プロ野球を代表する伝統球団・巨人が揺れている。阿部慎之助前監督(47)が家庭内のトラブルから長女への暴行容疑で25日に現行犯逮捕され、釈放された翌26日に電撃辞任した。誰も想像すらしなかった急展開を球団OBでもある本紙専属評論家の伊原春樹氏はどう見たのか。阿部前監督の今後についても持論を展開した。

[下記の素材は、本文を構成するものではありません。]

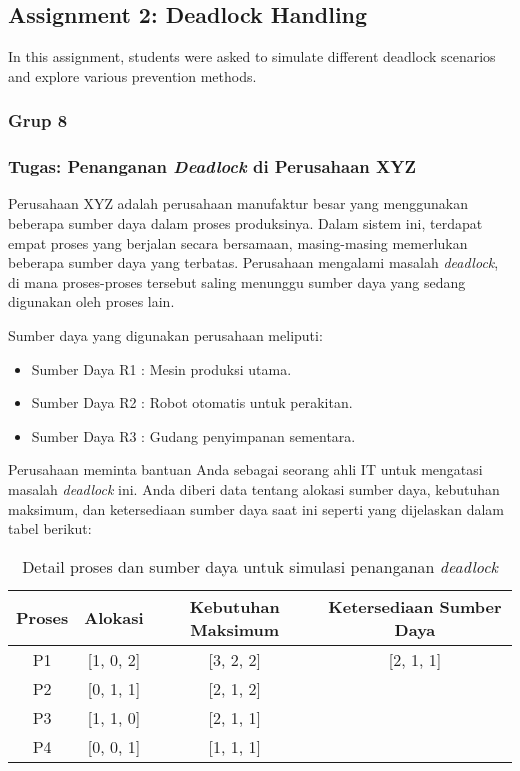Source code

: \documentclass[12pt]{article}
\begin{document}
\subsection{Assignment 2: Deadlock Handling}
In this assignment, students were asked to simulate different deadlock scenarios and explore various prevention methods.
\subsubsection{Grup 8}
\subsubsection{Tugas: Penanganan \textit{Deadlock} di Perusahaan XYZ}
Perusahaan XYZ adalah perusahaan manufaktur besar yang menggunakan beberapa sumber daya dalam proses produksinya. Dalam sistem ini, terdapat empat proses yang berjalan secara bersamaan, masing-masing memerlukan beberapa sumber daya yang terbatas. Perusahaan mengalami masalah \textit{deadlock}, di mana proses-proses tersebut saling menunggu sumber daya yang sedang digunakan oleh proses lain. 

Sumber daya yang digunakan perusahaan meliputi:
\begin{itemize}
    \item Sumber Daya R1 : Mesin produksi utama.
    \item Sumber Daya R2 : Robot otomatis untuk perakitan.
    \item Sumber Daya R3 : Gudang penyimpanan sementara.
\end{itemize}

Perusahaan meminta bantuan Anda sebagai seorang ahli IT untuk mengatasi masalah \textit{deadlock} ini. Anda diberi data tentang alokasi sumber daya, kebutuhan maksimum, dan ketersediaan sumber daya saat ini seperti yang dijelaskan dalam tabel berikut:

\begin{table}[htbp]
    \centering
    \begin{tabular}{|c|c|c|c|}
    \hline
    Proses & Alokasi & Kebutuhan Maksimum & Ketersediaan Sumber Daya \\
    \hline
    P1 & [1, 0, 2] & [3, 2, 2] & [2, 1, 1] \\
    \hline
    P2 & [0, 1, 1] & [2, 1, 2] & \\
    \hline
    P3 & [1, 1, 0] & [2, 1, 1] & \\
    \hline
    P4 & [0, 0, 1] & [1, 1, 1] & \\
    \hline
    \end{tabular}
    \caption{Detail proses dan sumber daya untuk simulasi penanganan \textit{deadlock}}
    \label{tab:comprehensive_deadlock}
\end{table}
\end{document}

【新鬼の手帳・伊原春樹】本当に目を疑った。26日朝、新聞のスポーツ欄を読んでいたら「阿部逮捕」と出ていた。「同じ名前の人がいるものだ」と思っていたら、まさかまさか…。慎之助が逮捕されていた。事件の詳細は当事者たちにしか分からないが、球団が発表した情報を見る限りはどの家庭にも起こり得る「親子ゲンカ」ということだったのだろう。それを考えれば慎之助が気の毒でならない。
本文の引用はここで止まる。